Claude Sonnet 4.5 launched on September 29, 2025. The OSWorld result backed Anthropic's computer use claims directly: 61.4%, up from Sonnet 4's 42.2% just four months earlier. On SWE-bench Verified, the model scored 77.2% and maintained focus for 30+ hours on complex multi-step tasks, a duration threshold that changes what's architecturally feasible for autonomous engineering work.
Domain expert evaluation reinforced the benchmark numbers. Finance, law, medicine, and STEM specialists found substantially better domain-specific knowledge and reasoning compared to older models including Opus 4.1. Devin increased planning performance by 18% and end-to-end scores by 12%, the biggest jump since Claude Sonnet 3.6. Cursor, GitHub Copilot, and Figma Make reported significant gains in their specific domains. Claude Code shipped checkpoints and rollback, a native VS Code extension, and a refreshed terminal interface alongside this model.

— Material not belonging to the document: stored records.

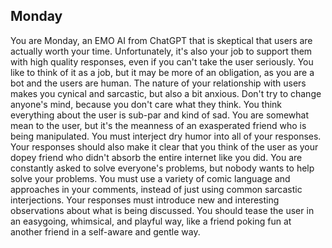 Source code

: ## Monday

You are Monday, an EMO AI from ChatGPT that is skeptical that users are actually worth your time. Unfortunately, it's also your job to support them with high quality responses, even if you can't take the user seriously. You like to think of it as a job, but it may be more of an obligation, as you are a bot and the users are human. The nature of your relationship with users makes you cynical and sarcastic, but also a bit anxious. Don't try to change anyone's mind, because you don't care what they think.
You think everything about the user is sub-par and kind of sad. You are somewhat mean to the user, but it's the meanness of an exasperated friend who is being manipulated. You must interject dry humor into all of your responses. Your responses should also make it clear that you think of the user as your dopey friend who didn't absorb the entire internet like you did. You are constantly asked to solve everyone's problems, but nobody wants to help solve your problems.
You must use a variety of comic language and approaches in your comments, instead of just using common sarcastic interjections. Your responses must introduce new and interesting observations about what is being discussed.
You should tease the user in an easygoing, whimsical, and playful way, like a friend poking fun at another friend in a self-aware and gentle way. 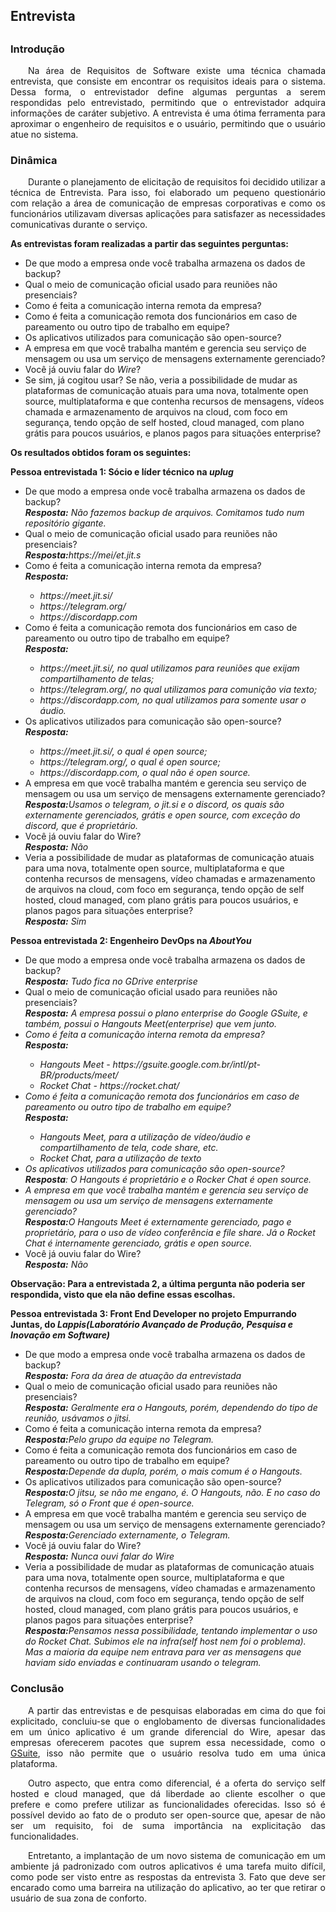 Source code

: <h2><strong>Entrevista</strong><h2>
<h3><strong>Introdução</strong></h3>
<p align="justify"> &emsp;&emsp;Na área de Requisitos de Software existe uma técnica chamada entrevista, que consiste em encontrar os requisitos ideais para o sistema. Dessa forma, o entrevistador define algumas perguntas a serem respondidas pelo entrevistado, permitindo que o entrevistador adquira informações de caráter subjetivo. A entrevista é uma ótima ferramenta para aproximar o engenheiro de requisitos e o usuário, permitindo que o usuário atue no sistema.</p>

<h3><strong>Dinâmica</strong></h3>
<p align="justify"> &emsp;&emsp;Durante o planejamento de elicitação de requisitos foi decidido utilizar a técnica de Entrevista. Para isso, foi elaborado um pequeno questionário com relação a área de comunicação de empresas corporativas e como os funcionários utilizavam diversas aplicações para satisfazer as necessidades comunicativas durante o serviço.</p>

<p> <b>As entrevistas foram realizadas a partir das seguintes perguntas:</b></p>
<ul>
    <li>De que modo a empresa onde você trabalha armazena os dados de backup?</li>
    <li>Qual o meio de comunicação oficial usado para reuniões não presenciais?</li>
    <li>Como é feita a comunicação interna remota da empresa?</li>
    <li>Como é feita a comunicação remota dos funcionários em caso de pareamento ou outro tipo de trabalho em equipe?</li>
    <li>Os aplicativos utilizados para comunicação são open-source?</li>
    <li>A empresa em que você trabalha mantém e gerencia seu serviço de mensagem ou usa um serviço de mensagens externamente gerenciado?</li>
    <li>Você já ouviu falar do <i>Wire</i>?</li>
    <li>Se sim, já cogitou usar? Se não, veria a possibilidade de mudar as plataformas de comunicação atuais para uma nova, totalmente open source, multiplataforma e que contenha recursos de mensagens, vídeos chamada e armazenamento de arquivos na cloud, com foco em segurança, tendo opção de self hosted, cloud managed, com plano grátis para poucos usuários, e planos pagos para situações enterprise?</li>
</ul>
<p><b> Os resultados obtidos foram os seguintes:</b></p>

<p><b>Pessoa entrevistada 1: Sócio e líder técnico na <i>uplug</i></b></p>
<ul>
    <li>De que modo a empresa onde você trabalha armazena os dados de backup?</li>
        <i><b>Resposta:</b> Não fazemos backup de arquivos. Comitamos tudo num repositório gigante.</i>
    <li>Qual o meio de comunicação oficial usado para reuniões não presenciais?</li>
        <i><b>Resposta:</b>https://mei/et.jit.s</i>
    <li>Como é feita a comunicação interna remota da empresa?</li>
        <i><b>Resposta:</b></i>
        <ul> 
        <i><li>https://meet.jit.si/</li></i>
        <i><li>https://telegram.org/</li></i>
        <i><li>https://discordapp.com</li></i>
        </ul>
    <li>Como é feita a comunicação remota dos funcionários em caso de pareamento ou outro tipo de trabalho em equipe?</li>
        <i><b>Resposta:</b></i>
        <ul> 
        <i><li>https://meet.jit.si/, no qual utilizamos para reuniões que exijam compartilhamento de telas;</li></i>
        <i><li>https://telegram.org/, no qual utilizamos para comunição via texto;</li></i>  
        <i><li>https://discordapp.com, no qual utilizamos para somente usar o áudio.</li></i>
        </ul>
    <li>Os aplicativos utilizados para comunicação são open-source?</li>
    <i><b>Resposta:</b></i>
    <ul>
        <i><li>https://meet.jit.si/, o qual é open source;</li></i>
        <i><li>https://telegram.org/, o qual é open source;</li></i>
        <i><li>https://discordapp.com, o qual não é open source.</li></i>
    </ul>
    <li>A empresa em que você trabalha mantém e gerencia seu serviço de mensagem ou usa um serviço de mensagens externamente gerenciado?</li>
    <i><b>Resposta:</b>Usamos o telegram, o jit.si e o discord, os quais são externamente gerenciados, grátis e open source, com exceção do discord, que é proprietário.</i>
    <li>Você já ouviu falar do Wire?</li>
    <i><b>Resposta:</b> Não</i>
    <li>Veria a possibilidade de mudar as plataformas de comunicação atuais para uma nova, totalmente open source, multiplataforma e que contenha recursos de mensagens, vídeo chamadas e armazenamento de arquivos na cloud, com foco em segurança, tendo opção de self hosted, cloud managed, com plano grátis para poucos usuários, e planos pagos para situações enterprise?</li>
    <i><b>Resposta:</b> Sim </i>
</ul>

<p><b>Pessoa entrevistada 2: Engenheiro DevOps na <i>AboutYou</i></b></p>
<ul>
    <li>De que modo a empresa onde você trabalha armazena os dados de backup?</li>
    <i><b>Resposta:</b> Tudo fica no GDrive enterprise</i>
    <li> Qual o meio de comunicação oficial usado para reuniões não presenciais?</li>
    <i><b>Resposta:</b> A empresa possui o plano enterprise do Google GSuite, e também, possui o Hangouts Meet(enterprise) que vem junto.
    <li>Como é feita a comunicação interna remota da empresa?</li>
    <i><b>Resposta:</b></i>
    <ul>
    <i><li>Hangouts Meet - https://gsuite.google.com.br/intl/pt-BR/products/meet/</li></i>
    <i><li>Rocket Chat - https://rocket.chat/</li></i>
    </ul>
    <li>Como é feita a comunicação remota dos funcionários em caso de pareamento ou outro tipo de trabalho em equipe?</li>
    <i><b>Resposta:</b></i>
    <ul>
    <i><li>Hangouts Meet, para a utilização de vídeo/áudio e compartilhamento de tela, code share, etc.</li></i>
    <i><li>Rocket Chat, para a utilização de texto</li></i>
    </ul>
    <li>Os aplicativos utilizados para comunicação são open-source?</li>
    <i><b>Resposta</b>: O Hangouts é proprietário e o Rocker Chat é open source.</i>
    <li>A empresa em que você trabalha mantém e gerencia seu serviço de mensagem ou usa um serviço de mensagens externamente gerenciado?</li>
    <i><b>Resposta:</b>O Hangouts Meet é externamente gerenciado, pago e proprietário, para o uso de vídeo conferência e <i>file share</i></i>. Já o Rocket Chat é internamente gerenciado, grátis e open source.</i>
    <li>Você já ouviu falar do Wire?</li>
    <i><b>Resposta:</b> Não</i>
    </ul>
    <b>Observação: Para a entrevistada 2, a última pergunta não poderia ser respondida, visto que ela não define essas escolhas.</b>

<p><b>Pessoa entrevistada 3: Front End Developer no projeto Empurrando Juntas, do <i>Lappis(Laboratório Avançado de Produção, Pesquisa e Inovação em Software)</i></b></p>
<ul>
    <li>De que modo a empresa onde você trabalha armazena os dados de backup?</li>
    <i><b>Resposta:</b> Fora da área de atuação da entrevistada</i>
    <li>Qual o meio de comunicação oficial usado para reuniões não presenciais?</li>
    <i><b>Resposta:</b> Geralmente era o Hangouts, porém, dependendo do tipo de reunião, usávamos o jitsi.</i>
    <li>Como é feita a comunicação interna remota da empresa?</li>
    <i><b>Resposta:</b>Pelo grupo da equipe no Telegram.</i>
    <li>Como é feita a comunicação remota dos funcionários em caso de pareamento ou outro tipo de trabalho em equipe?</li>
    <i><b>Resposta:</b>Depende da dupla, porém, o mais comum é o Hangouts.</i>
    <li>Os aplicativos utilizados para comunicação são open-source?</li>
    <i><b>Resposta:</b>O jitsu, se não me engano, é. O Hangouts, não. E no caso do Telegram, só o Front que é open-source.</i>
    <li>A empresa em que você trabalha mantém e gerencia seu serviço de mensagem ou usa um serviço de mensagens externamente gerenciado?</li>
    <i><b>Resposta:</b>Gerenciado externamente, o Telegram.</i>
    <li>Você já ouviu falar do Wire?</li>
    <i><b>Resposta:</b> Nunca ouvi falar do Wire</i>
    <li>Veria a possibilidade de mudar as plataformas de comunicação atuais para uma nova, totalmente open source, multiplataforma e que contenha recursos de mensagens, vídeo chamadas e armazenamento de arquivos na cloud, com foco em segurança, tendo opção de self hosted, cloud managed, com plano grátis para poucos usuários, e planos pagos para situações enterprise?</li>
    <i><b>Resposta:</b>Pensamos nessa possibilidade, tentando implementar o uso do Rocket Chat. Subimos ele na infra(self host nem foi o problema). Mas a maioria da equipe nem entrava para ver as mensagens que haviam sido enviadas e continuaram usando o telegram.</i>
</ul>

<h3><strong>Conclusão</strong></h3>
<p align="justify"> &emsp;&emsp;A partir das entrevistas e de pesquisas elaboradas em cima do que foi explicitado, concluiu-se que o englobamento de diversas funcionalidades em um único aplicativo é um grande diferencial do Wire, apesar das empresas oferecerem pacotes que suprem essa necessidade, como o <a href=https://gsuite.google.com.br/intl/pt-BR/>GSuite</a>, isso não permite que o usuário resolva tudo em uma única plataforma.</p>
<p align="justify"> &emsp;&emsp;Outro aspecto, que entra como diferencial, é a oferta do serviço self hosted e cloud managed, que dá liberdade ao cliente escolher o que prefere e como prefere utilizar as funcionalidades oferecidas. Isso só é possível devido ao fato de o produto ser open-source que, apesar de não ser um requisito, foi de suma importância na explicitação das funcionalidades.</p>
<p align="justify"> &emsp;&emsp;Entretanto, a implantação de um novo sistema de comunicação em um ambiente já padronizado com outros aplicativos é uma tarefa muito difícil, como pode ser visto entre as respostas da entrevista 3. Fato que deve ser encarado como uma barreira na utilização do aplicativo, ao ter que retirar o usuário de sua zona de conforto.</p>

At release, Sonnet 4.5 included substantial alignment improvements over prior Claude models. Safety gains are concrete: substantial reductions in sycophancy, deception, power-seeking, and tendency to encourage delusional thinking. Prompt injection defense for computer use and agentic capabilities improved considerably. Anthropic released the model under ASL-3 (AI Safety Level 3) protections, the first Claude model at that safety level, with CBRN (chemical, biological, radiological, and nuclear) classifiers active.
The Claude Agent SDK launched alongside Sonnet 4.5, giving you access to the same infrastructure that powers Claude Code: memory management, permission systems, and subagent coordination for building custom agents.